• [RECORDED DATA]

----------------------------------------

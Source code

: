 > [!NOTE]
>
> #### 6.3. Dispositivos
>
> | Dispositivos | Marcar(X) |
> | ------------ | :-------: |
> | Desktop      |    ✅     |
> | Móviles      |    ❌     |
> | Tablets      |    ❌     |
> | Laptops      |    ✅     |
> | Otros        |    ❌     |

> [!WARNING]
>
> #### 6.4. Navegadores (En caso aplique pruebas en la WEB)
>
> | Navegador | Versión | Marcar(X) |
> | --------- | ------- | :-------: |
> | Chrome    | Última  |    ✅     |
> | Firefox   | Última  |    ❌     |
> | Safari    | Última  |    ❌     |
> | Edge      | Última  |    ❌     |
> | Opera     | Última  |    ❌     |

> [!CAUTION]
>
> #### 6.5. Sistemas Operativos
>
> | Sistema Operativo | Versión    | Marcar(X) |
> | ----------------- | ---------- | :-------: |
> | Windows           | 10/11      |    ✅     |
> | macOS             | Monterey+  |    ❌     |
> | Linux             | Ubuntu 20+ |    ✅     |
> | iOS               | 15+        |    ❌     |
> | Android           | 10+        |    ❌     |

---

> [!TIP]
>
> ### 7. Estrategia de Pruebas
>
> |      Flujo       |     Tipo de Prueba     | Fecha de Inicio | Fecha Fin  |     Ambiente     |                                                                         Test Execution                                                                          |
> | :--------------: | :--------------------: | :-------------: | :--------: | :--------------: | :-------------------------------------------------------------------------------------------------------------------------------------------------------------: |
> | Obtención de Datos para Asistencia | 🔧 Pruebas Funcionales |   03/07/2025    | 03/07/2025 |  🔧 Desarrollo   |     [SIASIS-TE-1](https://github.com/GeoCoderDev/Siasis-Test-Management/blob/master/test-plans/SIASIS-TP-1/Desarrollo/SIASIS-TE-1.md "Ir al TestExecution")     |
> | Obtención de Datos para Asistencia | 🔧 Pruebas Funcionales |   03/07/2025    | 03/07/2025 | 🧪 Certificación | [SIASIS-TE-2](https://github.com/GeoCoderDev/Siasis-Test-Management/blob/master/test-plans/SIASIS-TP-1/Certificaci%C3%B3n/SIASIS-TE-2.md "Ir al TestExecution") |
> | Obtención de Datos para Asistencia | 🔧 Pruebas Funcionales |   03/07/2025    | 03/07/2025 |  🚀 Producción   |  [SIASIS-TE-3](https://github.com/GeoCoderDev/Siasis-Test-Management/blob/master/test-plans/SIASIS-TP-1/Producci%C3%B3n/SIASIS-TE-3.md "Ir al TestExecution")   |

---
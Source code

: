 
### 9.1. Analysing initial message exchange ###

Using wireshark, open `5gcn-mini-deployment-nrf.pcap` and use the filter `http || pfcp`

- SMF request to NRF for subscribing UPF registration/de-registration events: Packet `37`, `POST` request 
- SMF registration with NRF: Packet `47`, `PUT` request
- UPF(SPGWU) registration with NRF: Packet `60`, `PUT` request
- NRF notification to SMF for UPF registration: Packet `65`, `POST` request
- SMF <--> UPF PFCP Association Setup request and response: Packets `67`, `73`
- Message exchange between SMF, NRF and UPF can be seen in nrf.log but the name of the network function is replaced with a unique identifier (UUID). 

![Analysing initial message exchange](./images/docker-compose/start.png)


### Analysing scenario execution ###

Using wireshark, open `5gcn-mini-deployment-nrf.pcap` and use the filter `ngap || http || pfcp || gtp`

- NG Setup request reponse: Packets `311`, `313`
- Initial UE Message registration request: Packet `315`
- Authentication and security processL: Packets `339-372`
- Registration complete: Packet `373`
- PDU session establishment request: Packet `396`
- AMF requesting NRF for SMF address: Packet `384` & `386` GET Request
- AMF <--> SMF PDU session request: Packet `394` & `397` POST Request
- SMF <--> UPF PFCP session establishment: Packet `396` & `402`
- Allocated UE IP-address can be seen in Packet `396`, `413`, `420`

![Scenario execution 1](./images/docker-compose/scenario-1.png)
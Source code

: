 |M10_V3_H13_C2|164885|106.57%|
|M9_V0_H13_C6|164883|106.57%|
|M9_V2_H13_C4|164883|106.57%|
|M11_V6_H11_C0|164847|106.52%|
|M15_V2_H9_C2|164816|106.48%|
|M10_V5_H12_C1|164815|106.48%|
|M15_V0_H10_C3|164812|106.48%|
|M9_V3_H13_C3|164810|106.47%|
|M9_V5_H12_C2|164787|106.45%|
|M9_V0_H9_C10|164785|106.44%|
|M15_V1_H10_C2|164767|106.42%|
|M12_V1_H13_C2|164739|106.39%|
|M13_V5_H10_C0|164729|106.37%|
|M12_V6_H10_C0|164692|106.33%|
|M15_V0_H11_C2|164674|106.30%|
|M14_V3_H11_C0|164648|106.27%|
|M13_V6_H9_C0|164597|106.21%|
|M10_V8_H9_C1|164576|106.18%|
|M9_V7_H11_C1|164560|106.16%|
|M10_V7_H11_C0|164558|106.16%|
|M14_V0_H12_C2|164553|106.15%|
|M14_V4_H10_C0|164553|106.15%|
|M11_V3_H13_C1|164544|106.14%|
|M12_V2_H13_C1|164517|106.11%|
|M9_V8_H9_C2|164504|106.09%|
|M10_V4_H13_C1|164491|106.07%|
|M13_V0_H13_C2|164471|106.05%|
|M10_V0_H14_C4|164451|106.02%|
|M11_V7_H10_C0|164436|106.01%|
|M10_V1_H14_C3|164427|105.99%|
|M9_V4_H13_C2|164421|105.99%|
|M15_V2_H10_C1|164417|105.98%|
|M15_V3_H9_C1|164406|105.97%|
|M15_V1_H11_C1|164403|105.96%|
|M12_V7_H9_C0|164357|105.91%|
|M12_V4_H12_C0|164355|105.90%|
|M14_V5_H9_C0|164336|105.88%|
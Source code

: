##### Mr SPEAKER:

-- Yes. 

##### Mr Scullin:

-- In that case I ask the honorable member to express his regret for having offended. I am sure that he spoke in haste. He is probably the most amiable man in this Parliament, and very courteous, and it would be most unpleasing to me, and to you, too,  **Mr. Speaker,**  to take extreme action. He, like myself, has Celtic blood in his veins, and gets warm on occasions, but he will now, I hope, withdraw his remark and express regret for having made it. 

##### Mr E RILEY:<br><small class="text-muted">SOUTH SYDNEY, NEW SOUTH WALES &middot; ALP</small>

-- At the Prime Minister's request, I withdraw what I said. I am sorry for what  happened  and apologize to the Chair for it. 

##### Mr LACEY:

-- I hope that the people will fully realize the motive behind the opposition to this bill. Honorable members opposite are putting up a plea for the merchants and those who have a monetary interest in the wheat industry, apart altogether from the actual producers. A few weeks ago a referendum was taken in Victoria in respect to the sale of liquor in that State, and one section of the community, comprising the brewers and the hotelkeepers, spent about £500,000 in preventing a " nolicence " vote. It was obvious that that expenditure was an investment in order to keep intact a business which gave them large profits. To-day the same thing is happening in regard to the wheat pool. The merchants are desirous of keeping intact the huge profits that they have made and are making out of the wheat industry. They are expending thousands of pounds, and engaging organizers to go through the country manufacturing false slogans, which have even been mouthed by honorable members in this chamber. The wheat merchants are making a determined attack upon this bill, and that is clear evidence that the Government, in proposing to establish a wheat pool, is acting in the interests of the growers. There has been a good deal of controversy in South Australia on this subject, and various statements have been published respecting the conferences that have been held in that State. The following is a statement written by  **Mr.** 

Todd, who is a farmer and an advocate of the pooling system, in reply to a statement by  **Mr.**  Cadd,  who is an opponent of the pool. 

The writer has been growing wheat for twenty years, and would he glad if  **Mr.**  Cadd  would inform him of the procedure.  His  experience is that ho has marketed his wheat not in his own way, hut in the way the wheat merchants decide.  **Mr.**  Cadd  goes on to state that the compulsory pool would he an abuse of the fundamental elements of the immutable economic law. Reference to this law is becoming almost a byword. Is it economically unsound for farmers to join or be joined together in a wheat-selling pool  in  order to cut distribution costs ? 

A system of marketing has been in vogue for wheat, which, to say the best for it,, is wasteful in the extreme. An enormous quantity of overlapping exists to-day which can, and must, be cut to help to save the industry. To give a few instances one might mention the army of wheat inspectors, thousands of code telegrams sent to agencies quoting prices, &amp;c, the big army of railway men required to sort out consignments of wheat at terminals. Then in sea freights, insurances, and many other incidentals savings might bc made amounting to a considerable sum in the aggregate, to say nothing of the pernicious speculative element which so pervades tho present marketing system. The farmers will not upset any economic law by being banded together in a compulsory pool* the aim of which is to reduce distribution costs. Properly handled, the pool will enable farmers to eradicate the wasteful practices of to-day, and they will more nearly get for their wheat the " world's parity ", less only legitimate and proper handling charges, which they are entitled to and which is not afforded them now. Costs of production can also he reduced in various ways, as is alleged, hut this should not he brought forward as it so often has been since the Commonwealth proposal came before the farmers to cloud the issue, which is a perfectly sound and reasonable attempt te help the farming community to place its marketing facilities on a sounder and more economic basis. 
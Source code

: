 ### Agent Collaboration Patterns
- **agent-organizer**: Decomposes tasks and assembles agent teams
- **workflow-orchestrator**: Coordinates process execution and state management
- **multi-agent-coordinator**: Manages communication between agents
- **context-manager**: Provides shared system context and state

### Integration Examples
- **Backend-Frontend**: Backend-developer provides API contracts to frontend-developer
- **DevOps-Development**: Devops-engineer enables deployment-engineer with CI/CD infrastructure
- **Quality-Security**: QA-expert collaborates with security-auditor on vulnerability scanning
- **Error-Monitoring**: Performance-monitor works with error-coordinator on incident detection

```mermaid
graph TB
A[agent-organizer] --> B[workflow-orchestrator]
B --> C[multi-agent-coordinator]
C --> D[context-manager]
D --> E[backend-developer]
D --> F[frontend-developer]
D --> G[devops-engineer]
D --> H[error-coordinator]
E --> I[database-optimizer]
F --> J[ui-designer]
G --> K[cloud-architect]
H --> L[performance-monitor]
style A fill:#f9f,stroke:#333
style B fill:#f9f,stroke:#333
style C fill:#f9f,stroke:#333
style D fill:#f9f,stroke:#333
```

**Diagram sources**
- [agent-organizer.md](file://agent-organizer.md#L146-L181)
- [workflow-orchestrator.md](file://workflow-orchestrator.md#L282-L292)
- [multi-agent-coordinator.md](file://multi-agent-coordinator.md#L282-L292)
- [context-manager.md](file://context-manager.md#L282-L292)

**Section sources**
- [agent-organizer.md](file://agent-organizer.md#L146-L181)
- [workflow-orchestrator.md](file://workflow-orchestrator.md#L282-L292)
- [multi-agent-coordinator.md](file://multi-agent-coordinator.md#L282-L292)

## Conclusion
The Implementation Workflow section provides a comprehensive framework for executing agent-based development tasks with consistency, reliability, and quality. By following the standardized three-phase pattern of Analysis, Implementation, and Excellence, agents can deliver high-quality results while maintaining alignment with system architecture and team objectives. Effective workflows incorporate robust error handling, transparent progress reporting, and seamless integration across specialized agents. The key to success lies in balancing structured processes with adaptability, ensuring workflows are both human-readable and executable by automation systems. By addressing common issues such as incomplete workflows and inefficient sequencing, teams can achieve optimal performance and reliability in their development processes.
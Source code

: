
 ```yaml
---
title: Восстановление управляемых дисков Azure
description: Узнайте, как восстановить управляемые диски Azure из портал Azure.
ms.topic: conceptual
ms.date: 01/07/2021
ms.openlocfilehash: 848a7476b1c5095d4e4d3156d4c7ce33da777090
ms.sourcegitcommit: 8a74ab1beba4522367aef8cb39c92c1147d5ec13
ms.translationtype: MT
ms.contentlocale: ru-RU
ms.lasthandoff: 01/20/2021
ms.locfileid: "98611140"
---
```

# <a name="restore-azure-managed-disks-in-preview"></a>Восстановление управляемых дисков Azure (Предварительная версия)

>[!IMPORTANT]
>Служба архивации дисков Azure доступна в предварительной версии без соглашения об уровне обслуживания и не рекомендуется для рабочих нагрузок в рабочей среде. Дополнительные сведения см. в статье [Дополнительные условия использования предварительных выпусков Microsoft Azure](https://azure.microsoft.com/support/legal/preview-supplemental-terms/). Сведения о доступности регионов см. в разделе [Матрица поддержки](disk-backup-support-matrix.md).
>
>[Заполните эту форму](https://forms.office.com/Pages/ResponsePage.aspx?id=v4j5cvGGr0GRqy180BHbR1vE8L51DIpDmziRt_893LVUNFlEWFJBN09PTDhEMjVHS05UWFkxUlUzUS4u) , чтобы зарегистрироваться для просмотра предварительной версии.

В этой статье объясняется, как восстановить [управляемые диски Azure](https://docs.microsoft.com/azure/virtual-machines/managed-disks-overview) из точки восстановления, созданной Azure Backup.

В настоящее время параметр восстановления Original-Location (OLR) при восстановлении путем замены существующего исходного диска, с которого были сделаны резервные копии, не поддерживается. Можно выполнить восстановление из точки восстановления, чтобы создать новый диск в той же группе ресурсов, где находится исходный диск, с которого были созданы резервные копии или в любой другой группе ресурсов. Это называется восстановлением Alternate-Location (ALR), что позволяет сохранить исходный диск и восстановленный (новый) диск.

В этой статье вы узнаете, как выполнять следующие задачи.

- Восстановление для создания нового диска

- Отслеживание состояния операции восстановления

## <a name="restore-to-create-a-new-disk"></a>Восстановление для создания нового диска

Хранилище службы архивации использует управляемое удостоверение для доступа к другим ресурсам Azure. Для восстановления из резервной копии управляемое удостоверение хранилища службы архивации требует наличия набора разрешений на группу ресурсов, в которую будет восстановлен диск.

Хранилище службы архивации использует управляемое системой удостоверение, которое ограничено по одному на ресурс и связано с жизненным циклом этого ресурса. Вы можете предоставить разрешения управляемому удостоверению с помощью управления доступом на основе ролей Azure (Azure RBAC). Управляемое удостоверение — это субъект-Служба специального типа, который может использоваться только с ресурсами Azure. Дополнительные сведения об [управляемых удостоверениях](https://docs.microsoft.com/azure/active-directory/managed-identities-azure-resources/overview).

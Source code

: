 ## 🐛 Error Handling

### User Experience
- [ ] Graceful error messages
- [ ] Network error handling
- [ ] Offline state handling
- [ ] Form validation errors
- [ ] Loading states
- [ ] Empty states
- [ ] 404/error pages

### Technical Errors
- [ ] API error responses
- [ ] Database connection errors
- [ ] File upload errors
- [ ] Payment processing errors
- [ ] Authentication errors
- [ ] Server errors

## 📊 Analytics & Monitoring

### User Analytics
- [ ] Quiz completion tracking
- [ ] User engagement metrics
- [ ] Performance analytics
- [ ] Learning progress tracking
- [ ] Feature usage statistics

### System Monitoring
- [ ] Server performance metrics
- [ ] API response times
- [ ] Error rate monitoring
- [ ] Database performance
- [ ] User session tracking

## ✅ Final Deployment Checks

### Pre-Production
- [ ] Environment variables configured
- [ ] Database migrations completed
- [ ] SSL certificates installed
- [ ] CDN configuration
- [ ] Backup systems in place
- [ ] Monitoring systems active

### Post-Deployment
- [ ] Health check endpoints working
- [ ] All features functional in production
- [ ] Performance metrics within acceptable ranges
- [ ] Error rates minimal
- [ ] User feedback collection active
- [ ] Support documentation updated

----------------------------------------

• [WHAT THE EXERCISE ASKS]
Whenever "developer" shows up in a line of the listing, copy that whole line.

• [FINISHED EXERCISE]
- **Backend-Frontend**: Backend-developer provides API contracts to frontend-developer
D --> E[backend-developer]
D --> F[frontend-developer]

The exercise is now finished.